If you'd like to reprocess, simply melt in the same dish you used to create the button, then pour the metal to a deep container (same thing you did when you inquarted). Recover the cornflakes and digest directly in AR. They won't dissolve as quickly as the finely divided gold from inquartation, but they should dissolve reasonably quickly. Use acid sparingly---a ratio of 4 HCl to 1 nitric, and an excess of HCl is preferred (maybe 4½ :1). That way, you insure that you use all of the nitric. Start with less nitric than you expect you'll need. When dissolution ceases, you will then be able to pour off the solution, leaving behind the traces of gold that have not yet dissolved. 

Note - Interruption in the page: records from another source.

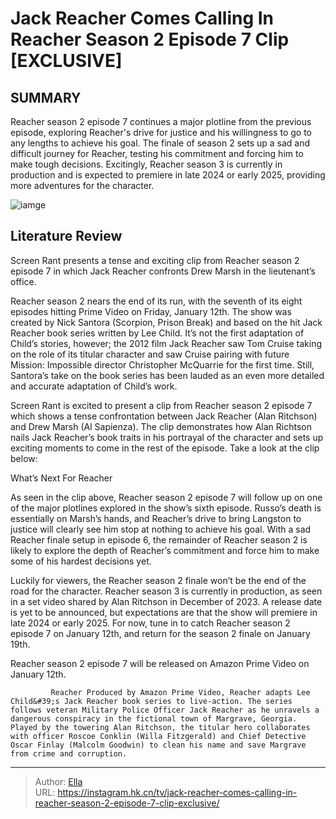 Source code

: # Jack Reacher Comes Calling In Reacher Season 2 Episode 7 Clip [EXCLUSIVE]


## SUMMARY 



  Reacher season 2 episode 7 continues a major plotline from the previous episode, exploring Reacher&#39;s drive for justice and his willingness to go to any lengths to achieve his goal.   The finale of season 2 sets up a sad and difficult journey for Reacher, testing his commitment and forcing him to make tough decisions.   Excitingly, Reacher season 3 is currently in production and is expected to premiere in late 2024 or early 2025, providing more adventures for the character.  

![iamge](https://static1.srcdn.com/wordpress/wp-content/uploads/2024/01/reacher-and-marsh-in-jack-reacher-season-2-clip.jpg)

## Literature Review
Screen Rant presents a tense and exciting clip from Reacher season 2 episode 7 in which Jack Reacher confronts Drew Marsh in the lieutenant’s office.




Reacher season 2 nears the end of its run, with the seventh of its eight episodes hitting Prime Video on Friday, January 12th. The show was created by Nick Santora (Scorpion, Prison Break) and based on the hit Jack Reacher book series written by Lee Child. It’s not the first adaptation of Child’s stories, however; the 2012 film Jack Reacher saw Tom Cruise taking on the role of its titular character and saw Cruise pairing with future Mission: Impossible director Christopher McQuarrie for the first time. Still, Santora’s take on the book series has been lauded as an even more detailed and accurate adaptation of Child’s work.




Screen Rant is excited to present a clip from Reacher season 2 episode 7 which shows a tense confrontation between Jack Reacher (Alan Ritchson) and Drew Marsh (Al Sapienza). The clip demonstrates how Alan Richtson nails Jack Reacher’s book traits in his portrayal of the character and sets up exciting moments to come in the rest of the episode. Take a look at the clip below:


 


 What’s Next For Reacher 
         

As seen in the clip above, Reacher season 2 episode 7 will follow up on one of the major plotlines explored in the show’s sixth episode. Russo’s death is essentially on Marsh’s hands, and Reacher’s drive to bring Langston to justice will clearly see him stop at nothing to achieve his goal. With a sad Reacher finale setup in episode 6, the remainder of Reacher season 2 is likely to explore the depth of Reacher’s commitment and force him to make some of his hardest decisions yet.




Luckily for viewers, the Reacher season 2 finale won’t be the end of the road for the character. Reacher season 3 is currently in production, as seen in a set video shared by Alan Ritchson in December of 2023. A release date is yet to be announced, but expectations are that the show will premiere in late 2024 or early 2025. For now, tune in to catch Reacher season 2 episode 7 on January 12th, and return for the season 2 finale on January 19th.



Reacher season 2 episode 7 will be released on Amazon Prime Video on January 12th.




             Reacher Produced by Amazon Prime Video, Reacher adapts Lee Child&#39;s Jack Reacher book series to live-action. The series follows veteran Military Police Officer Jack Reacher as he unravels a dangerous conspiracy in the fictional town of Margrave, Georgia. Played by the towering Alan Ritchson, the titular hero collaborates with officer Roscoe Conklin (Willa Fitzgerald) and Chief Detective Oscar Finlay (Malcolm Goodwin) to clean his name and save Margrave from crime and corruption.  


---

> Author: [Ella](https://instagram.hk.cn/)  
> URL: https://instagram.hk.cn/tv/jack-reacher-comes-calling-in-reacher-season-2-episode-7-clip-exclusive/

Repeat, using acid sparingly, with a definite excess of HCl. When you have dissolved the last traces of gold, with a little luck, you will have also consumed all of the nitric, so you won't have to evaporate to eliminate free nitric. It is for that reason that you should add nitric VERY sparingly, and allow plenty of time for the acid to do its work before adding any more. Evaporation is a slow process, so the extra time spent in dissolution will be well repaid.

Good luck!

Harold


----------



## Harold_V (Jun 9, 2011)

GPMR said:


> but it stoped giving of red fume almost at the end.


That can be the results of consuming all of the acid, or all of the metal. Likely you consumed all of the acid. 
When you inquart, it's desirable to achieve a low percentage of gold, but not have the gold crumble. If you have added too little silver, it becomes difficult for the nitric to penetrate the resulting honeycomb of gold, slowing dissolution. 

Some prefer to crumble the gold to insure complete dissolution. I found that process troublesome (and do not recommend its use) in that it required a waiting period for suspended gold to settle. I didn't have the luxury of the waiting time, so I preferred to give the material a hard boil in covered beakers. You can achieve excellent results, assuming you use enough nitric. 

I also used tap water. I was not concerned with the traces of silver chloride that formed. The choice to use tap water is yours. Many don't. I did for all my years of refining. I even washed my gold with tap water. I experienced no problems. I am not suggesting you do the same. Just commenting. 

Harold


----------



## GPMR (Jun 9, 2011)

Thanks for all this help.
Will try what you suggest Harold and let you know tomorrow.


----------



## GPMR (Jun 9, 2011)

Harold,
The AR is orange and no undissolved solids in the bottom. with the first run in AR After the sulfuric I had a fine white in the bottom but with the second nothing.
Can it be borax in the dish when melting that might be giving me problems, might have had a bit much in when seasoning the dish. also using LPG and Oxy with the melt.


----------



## Harold_V (Jun 9, 2011)

When you re-dissolve your gold, any impurities will be obvious. Silver will manifest itself as a white cloud, which eventually may form some small curds, or not. Copper (or nickel) will yield a blue tint, but that may not be obvious until you have precipitated the gold. It's important to take note of the solution color after precipitation. Silver chloride will have been filtered off, but copper and nickel will remain after the gold is down. 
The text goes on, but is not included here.